Everybody beamed upon me in the streets, and there arrived
multitudinous little gifts at my house - choice wines, tie-pins, game,
cigars, ebony walking-sticks, confectionery, baskets of red mullets, old
prints, Capodimonte ware, candied fruits, amber mouthpieces,
maraschino - all from donors who plainly desired to remain anonymous.
Such things were dropped from the clouds, so to speak, on my doorstep:
an enigmatic but not unpleasant state of affairs. Gradually it dawned
upon me, it was forced upon me, that I had worked a miracle. These good
people, thinking that their demands upon O - - 's executors would be cut
down, Italian-fashion, by at least fifty per cent, had anticipated that
eventuality by demanding twice or thrice as much as was really due to
them. And they got it! No wonder men smiled, when the benefactor of the
human race walked abroad.
Viareggio (February)
Viareggio, dead at this season, is a rowdy place in summer; not rowdy,
however, after the fashion of Margate.
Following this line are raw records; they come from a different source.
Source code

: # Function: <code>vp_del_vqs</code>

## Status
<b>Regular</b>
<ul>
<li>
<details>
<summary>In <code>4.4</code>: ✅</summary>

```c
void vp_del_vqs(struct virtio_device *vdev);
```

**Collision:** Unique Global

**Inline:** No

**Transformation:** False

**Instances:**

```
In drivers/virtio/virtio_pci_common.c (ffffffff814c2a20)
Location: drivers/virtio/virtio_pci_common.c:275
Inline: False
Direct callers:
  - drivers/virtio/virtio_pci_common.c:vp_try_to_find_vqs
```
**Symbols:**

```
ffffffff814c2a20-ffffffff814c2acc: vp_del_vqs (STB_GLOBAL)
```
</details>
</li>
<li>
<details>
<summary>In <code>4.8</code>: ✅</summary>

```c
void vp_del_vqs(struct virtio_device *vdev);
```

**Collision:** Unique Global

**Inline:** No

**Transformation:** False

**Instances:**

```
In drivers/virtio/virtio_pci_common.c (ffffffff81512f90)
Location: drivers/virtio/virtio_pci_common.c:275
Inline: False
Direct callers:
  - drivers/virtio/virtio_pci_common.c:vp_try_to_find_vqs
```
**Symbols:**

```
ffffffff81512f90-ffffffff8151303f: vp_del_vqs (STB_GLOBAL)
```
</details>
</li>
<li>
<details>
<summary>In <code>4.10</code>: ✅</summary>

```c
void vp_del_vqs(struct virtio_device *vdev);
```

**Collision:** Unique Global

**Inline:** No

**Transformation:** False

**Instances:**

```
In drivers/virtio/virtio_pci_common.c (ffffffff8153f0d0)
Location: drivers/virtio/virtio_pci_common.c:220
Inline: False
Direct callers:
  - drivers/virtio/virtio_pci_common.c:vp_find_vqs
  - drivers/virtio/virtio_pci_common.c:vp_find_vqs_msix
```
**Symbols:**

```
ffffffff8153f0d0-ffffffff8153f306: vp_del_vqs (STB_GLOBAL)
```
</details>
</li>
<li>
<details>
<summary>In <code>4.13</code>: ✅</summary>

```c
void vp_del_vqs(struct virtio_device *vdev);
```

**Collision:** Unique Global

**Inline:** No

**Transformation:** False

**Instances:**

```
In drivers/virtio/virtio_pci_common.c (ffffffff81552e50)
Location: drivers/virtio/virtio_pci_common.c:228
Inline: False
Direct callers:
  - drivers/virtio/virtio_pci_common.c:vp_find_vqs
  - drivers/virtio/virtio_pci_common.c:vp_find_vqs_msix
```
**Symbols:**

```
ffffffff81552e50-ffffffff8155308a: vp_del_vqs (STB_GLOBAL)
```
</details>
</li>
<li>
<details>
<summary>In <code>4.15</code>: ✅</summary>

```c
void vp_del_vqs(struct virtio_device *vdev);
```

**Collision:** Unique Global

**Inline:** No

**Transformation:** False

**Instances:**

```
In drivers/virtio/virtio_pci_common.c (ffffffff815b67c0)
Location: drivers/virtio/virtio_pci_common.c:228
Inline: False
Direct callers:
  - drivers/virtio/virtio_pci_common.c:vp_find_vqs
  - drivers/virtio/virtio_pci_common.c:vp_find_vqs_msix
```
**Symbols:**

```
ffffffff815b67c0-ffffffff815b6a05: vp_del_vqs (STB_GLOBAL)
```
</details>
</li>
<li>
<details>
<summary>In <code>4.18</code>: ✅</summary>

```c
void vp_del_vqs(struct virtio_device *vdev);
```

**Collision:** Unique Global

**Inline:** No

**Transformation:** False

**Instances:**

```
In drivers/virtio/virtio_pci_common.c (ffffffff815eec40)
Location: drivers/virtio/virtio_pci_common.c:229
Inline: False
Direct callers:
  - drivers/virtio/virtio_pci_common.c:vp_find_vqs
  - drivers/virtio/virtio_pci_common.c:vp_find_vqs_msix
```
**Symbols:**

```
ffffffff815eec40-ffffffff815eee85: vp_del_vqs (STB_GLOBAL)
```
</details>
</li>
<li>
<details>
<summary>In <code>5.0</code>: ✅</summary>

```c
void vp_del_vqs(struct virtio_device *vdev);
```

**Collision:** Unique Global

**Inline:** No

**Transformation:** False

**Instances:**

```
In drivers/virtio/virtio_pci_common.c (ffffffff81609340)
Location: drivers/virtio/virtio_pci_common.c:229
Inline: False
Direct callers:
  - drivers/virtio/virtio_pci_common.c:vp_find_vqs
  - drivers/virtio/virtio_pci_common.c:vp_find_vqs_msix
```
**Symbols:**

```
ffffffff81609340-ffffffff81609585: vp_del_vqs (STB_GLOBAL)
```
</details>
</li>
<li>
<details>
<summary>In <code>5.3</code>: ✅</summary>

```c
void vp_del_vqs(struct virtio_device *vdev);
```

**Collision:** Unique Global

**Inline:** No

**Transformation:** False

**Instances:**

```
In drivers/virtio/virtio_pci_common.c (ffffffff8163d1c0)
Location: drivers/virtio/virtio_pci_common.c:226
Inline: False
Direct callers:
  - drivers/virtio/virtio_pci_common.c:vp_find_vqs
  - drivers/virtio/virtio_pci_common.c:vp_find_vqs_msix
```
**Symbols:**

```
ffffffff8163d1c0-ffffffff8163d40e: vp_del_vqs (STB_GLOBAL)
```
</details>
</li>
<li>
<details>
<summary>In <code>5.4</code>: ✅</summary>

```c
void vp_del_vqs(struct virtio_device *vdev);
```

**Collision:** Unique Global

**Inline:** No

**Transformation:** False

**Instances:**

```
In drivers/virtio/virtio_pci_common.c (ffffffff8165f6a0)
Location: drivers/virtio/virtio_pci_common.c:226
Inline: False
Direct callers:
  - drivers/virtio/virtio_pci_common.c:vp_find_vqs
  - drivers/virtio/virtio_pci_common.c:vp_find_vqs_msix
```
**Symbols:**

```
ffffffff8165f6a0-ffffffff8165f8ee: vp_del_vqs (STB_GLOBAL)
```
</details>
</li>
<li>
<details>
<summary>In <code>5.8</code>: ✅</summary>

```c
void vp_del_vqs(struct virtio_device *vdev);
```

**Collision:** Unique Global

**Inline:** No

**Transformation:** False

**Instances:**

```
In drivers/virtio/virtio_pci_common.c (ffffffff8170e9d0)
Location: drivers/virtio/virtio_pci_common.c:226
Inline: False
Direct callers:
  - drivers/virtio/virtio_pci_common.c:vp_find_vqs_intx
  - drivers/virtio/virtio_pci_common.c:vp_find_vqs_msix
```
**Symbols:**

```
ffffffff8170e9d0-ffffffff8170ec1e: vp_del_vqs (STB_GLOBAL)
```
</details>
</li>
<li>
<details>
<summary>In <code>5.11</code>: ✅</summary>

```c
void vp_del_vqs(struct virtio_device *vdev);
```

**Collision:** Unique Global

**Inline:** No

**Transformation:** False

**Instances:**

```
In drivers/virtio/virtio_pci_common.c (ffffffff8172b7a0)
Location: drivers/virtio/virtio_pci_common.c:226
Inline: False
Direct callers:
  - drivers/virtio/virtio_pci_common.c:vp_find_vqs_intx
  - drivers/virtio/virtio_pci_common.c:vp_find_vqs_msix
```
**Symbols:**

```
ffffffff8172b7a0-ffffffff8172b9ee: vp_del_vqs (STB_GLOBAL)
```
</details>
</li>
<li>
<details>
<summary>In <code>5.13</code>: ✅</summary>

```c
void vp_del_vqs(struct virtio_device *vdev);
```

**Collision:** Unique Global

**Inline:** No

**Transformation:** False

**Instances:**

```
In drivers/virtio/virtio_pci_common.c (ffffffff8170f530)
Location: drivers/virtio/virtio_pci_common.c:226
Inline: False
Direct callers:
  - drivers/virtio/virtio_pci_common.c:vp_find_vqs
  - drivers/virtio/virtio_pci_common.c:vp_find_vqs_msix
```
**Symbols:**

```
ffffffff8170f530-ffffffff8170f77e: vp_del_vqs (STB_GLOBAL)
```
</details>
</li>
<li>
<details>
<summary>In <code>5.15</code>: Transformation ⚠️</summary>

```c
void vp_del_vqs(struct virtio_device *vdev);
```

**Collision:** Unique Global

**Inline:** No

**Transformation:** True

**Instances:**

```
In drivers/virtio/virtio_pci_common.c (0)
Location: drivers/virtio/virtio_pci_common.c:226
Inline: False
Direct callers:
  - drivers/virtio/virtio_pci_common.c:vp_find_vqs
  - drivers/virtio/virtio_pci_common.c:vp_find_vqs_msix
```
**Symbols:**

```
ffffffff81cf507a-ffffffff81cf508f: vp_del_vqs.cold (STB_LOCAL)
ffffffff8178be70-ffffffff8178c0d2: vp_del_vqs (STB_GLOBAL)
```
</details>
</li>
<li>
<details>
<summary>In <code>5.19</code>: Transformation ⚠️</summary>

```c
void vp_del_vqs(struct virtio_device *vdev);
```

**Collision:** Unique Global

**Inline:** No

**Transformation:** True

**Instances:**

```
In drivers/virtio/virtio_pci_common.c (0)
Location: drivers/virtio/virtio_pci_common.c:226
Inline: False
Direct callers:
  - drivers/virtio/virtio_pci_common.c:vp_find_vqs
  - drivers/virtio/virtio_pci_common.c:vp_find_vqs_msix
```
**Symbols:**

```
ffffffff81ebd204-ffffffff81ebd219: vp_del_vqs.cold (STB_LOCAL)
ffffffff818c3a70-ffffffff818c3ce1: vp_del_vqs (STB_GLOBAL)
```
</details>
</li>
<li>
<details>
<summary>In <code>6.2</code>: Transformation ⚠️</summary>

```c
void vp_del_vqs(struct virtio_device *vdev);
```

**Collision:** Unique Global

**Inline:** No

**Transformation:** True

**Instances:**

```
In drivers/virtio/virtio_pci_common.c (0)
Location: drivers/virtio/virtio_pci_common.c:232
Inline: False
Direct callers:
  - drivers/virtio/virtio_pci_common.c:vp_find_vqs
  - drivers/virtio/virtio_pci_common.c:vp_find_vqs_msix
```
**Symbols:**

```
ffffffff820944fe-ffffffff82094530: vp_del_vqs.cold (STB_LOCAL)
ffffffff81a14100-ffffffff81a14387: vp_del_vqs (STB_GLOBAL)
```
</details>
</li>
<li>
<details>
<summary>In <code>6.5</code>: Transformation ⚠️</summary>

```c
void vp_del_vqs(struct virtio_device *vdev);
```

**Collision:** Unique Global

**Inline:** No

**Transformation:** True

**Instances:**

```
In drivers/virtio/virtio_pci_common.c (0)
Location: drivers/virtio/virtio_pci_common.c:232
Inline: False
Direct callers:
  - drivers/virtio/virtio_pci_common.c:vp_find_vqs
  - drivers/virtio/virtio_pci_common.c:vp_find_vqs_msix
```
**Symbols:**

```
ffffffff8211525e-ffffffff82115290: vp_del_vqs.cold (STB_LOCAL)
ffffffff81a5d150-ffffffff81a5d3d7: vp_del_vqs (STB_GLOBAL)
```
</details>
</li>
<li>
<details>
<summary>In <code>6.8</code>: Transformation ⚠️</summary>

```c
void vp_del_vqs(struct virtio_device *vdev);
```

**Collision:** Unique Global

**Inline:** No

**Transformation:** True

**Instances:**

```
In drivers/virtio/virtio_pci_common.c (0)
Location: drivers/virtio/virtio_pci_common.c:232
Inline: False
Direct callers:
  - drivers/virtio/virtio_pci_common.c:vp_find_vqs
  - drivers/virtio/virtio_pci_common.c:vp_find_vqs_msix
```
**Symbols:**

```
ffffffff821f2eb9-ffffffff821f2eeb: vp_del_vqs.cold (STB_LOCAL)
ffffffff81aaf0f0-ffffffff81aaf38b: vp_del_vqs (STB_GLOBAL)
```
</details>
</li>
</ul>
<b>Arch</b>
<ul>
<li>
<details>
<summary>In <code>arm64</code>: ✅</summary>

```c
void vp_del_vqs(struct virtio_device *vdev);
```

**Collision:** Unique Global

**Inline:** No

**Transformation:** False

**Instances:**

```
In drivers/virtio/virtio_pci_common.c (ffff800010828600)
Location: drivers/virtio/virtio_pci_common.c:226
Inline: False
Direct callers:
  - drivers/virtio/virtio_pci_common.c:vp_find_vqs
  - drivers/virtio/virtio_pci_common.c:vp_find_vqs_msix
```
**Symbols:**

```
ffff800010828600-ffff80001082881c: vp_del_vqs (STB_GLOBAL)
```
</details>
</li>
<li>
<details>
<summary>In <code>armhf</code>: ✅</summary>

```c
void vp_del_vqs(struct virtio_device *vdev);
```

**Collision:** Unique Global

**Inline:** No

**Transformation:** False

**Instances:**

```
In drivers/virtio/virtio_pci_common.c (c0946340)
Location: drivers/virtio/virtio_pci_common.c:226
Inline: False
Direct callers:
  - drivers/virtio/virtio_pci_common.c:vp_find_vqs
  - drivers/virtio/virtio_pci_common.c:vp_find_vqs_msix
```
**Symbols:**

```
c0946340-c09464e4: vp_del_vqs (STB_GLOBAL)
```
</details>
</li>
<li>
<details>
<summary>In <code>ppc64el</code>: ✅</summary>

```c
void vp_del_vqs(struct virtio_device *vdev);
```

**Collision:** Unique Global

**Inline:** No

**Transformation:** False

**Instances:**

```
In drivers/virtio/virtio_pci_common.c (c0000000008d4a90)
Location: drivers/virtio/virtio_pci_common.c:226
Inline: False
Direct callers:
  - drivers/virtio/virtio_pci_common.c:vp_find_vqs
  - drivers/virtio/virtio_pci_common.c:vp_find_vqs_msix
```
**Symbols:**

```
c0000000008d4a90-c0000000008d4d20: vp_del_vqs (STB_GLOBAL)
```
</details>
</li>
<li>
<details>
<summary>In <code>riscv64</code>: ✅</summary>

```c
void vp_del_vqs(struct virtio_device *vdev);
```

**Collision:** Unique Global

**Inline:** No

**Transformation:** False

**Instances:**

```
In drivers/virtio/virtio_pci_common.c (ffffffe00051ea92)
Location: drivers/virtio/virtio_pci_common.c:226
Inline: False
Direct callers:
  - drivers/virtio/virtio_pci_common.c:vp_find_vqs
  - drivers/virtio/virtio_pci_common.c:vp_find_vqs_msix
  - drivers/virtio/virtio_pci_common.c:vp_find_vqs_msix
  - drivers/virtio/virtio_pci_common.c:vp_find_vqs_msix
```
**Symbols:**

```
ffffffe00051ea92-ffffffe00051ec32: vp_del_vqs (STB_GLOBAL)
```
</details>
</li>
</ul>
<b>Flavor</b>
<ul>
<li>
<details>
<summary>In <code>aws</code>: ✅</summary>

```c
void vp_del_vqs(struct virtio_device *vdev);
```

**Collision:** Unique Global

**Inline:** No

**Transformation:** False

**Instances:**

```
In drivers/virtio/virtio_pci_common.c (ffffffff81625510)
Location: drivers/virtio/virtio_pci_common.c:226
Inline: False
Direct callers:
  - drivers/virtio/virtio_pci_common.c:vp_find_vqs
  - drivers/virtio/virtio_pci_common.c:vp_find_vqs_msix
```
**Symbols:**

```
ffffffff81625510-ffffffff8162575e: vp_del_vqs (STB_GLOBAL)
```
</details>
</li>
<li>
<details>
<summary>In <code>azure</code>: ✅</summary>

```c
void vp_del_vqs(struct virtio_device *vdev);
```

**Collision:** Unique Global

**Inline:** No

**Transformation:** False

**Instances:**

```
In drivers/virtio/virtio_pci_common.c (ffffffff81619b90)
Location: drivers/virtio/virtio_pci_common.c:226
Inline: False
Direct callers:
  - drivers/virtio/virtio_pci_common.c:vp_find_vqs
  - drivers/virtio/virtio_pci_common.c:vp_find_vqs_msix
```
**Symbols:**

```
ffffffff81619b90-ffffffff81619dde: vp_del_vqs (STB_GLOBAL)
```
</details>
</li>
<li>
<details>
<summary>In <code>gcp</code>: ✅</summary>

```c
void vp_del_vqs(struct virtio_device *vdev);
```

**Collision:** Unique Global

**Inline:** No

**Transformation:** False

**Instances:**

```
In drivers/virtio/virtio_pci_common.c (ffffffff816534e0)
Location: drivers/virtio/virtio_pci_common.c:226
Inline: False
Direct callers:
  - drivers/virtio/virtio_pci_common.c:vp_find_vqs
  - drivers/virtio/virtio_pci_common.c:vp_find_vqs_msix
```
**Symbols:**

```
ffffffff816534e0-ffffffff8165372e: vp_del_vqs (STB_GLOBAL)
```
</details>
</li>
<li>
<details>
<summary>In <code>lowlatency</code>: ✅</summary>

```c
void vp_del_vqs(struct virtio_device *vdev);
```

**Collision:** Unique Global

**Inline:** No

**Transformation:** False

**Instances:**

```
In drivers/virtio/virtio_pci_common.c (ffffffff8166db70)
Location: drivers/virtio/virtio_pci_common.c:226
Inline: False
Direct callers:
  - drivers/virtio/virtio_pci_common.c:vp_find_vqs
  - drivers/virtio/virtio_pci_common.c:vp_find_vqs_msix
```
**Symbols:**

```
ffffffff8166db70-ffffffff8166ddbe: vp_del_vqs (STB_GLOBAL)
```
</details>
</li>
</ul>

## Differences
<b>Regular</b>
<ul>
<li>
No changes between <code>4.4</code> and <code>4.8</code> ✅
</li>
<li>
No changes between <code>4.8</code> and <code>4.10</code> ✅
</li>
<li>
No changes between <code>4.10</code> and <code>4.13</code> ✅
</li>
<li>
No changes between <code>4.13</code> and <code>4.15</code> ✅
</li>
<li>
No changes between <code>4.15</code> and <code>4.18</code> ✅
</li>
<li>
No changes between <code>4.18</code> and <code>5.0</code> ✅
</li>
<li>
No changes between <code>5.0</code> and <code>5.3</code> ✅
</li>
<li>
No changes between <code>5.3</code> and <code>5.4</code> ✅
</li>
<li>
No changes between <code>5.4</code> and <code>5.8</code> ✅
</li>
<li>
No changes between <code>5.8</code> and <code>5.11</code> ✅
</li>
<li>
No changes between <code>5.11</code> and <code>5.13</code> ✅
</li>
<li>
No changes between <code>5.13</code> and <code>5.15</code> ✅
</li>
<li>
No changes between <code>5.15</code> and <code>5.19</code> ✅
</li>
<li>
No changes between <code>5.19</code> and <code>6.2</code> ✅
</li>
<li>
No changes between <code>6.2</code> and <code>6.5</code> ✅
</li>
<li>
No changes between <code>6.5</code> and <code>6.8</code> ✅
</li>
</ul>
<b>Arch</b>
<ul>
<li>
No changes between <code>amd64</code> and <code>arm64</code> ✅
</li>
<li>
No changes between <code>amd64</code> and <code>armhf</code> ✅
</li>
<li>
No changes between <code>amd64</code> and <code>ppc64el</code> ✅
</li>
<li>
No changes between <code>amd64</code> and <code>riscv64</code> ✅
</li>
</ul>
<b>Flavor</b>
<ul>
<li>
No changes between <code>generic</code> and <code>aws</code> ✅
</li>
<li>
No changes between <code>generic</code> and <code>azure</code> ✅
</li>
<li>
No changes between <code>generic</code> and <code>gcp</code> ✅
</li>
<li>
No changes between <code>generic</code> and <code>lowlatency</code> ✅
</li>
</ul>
There is a suggestive difference
between the two. The upper classes in both towns are of course
irreproachable in externals - it is their uniformity of behaviour
throughout the world which makes them so uninteresting from a
spectacular point of view. A place does not receive its tone from them
(save possibly Bournemouth) but from their inferiors; and here, in this
matter of public decorum, the comparison is to the credit of Italy. It
is beside the point to say that the one lies relatively remote, while
the other is convenient for cheap trips from a capital. Set Viareggio
down at the very gate of Rome and fill it with the scum of Trastevere:
the difference would still be there. It might be more noisy than
Margate. It would certainly be less blatant.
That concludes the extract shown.